- _WHAT IS BEING ASKED_
Go through the records and give each one again exactly, omitting the images.

---

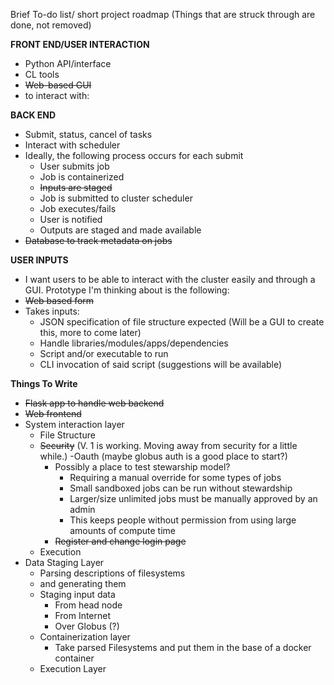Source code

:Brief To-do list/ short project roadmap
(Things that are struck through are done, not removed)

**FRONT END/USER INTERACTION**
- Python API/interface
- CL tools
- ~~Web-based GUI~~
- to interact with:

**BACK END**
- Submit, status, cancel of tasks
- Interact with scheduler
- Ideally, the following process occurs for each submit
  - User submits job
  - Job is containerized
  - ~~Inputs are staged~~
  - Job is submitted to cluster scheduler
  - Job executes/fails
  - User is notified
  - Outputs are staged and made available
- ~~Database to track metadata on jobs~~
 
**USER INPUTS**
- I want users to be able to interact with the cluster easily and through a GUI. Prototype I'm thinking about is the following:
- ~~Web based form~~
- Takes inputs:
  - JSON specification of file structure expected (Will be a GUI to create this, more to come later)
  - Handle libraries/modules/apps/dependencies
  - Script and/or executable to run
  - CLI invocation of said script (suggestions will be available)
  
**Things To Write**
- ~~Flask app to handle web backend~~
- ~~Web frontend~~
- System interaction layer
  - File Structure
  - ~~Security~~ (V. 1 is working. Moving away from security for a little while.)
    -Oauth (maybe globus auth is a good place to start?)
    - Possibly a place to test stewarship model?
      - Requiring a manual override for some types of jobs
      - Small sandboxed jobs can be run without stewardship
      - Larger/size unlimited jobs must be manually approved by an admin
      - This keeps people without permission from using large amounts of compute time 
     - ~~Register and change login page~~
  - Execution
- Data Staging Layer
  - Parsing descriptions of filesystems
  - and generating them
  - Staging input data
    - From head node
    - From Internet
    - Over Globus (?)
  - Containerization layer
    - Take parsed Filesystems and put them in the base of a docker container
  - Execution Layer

---

- _SOLUTION FOR THIS PROBLEM_
Source code

:Brief To-do list/ short project roadmap
(Things that are struck through are done, not removed)

**FRONT END/USER INTERACTION**
- Python API/interface
- CL tools
- ~~Web-based GUI~~
- to interact with:

**BACK END**
- Submit, status, cancel of tasks
- Interact with scheduler
- Ideally, the following process occurs for each submit
  - User submits job
  - Job is containerized
  - ~~Inputs are staged~~
  - Job is submitted to cluster scheduler
  - Job executes/fails
  - User is notified
  - Outputs are staged and made available
- ~~Database to track metadata on jobs~~
 
**USER INPUTS**
- I want users to be able to interact with the cluster easily and through a GUI. Prototype I'm thinking about is the following:
- ~~Web based form~~
- Takes inputs:
  - JSON specification of file structure expected (Will be a GUI to create this, more to come later)
  - Handle libraries/modules/apps/dependencies
  - Script and/or executable to run
  - CLI invocation of said script (suggestions will be available)
  
**Things To Write**
- ~~Flask app to handle web backend~~
- ~~Web frontend~~
- System interaction layer
  - File Structure
  - ~~Security~~ (V. 1 is working. Moving away from security for a little while.)
    -Oauth (maybe globus auth is a good place to start?)
    - Possibly a place to test stewarship model?
      - Requiring a manual override for some types of jobs
      - Small sandboxed jobs can be run without stewardship
      - Larger/size unlimited jobs must be manually approved by an admin
      - This keeps people without permission from using large amounts of compute time 
     - ~~Register and change login page~~
  - Execution
- Data Staging Layer
  - Parsing descriptions of filesystems
  - and generating them
  - Staging input data
    - From head node
    - From Internet
    - Over Globus (?)
  - Containerization layer
    - Take parsed Filesystems and put them in the base of a docker container
  - Execution Layer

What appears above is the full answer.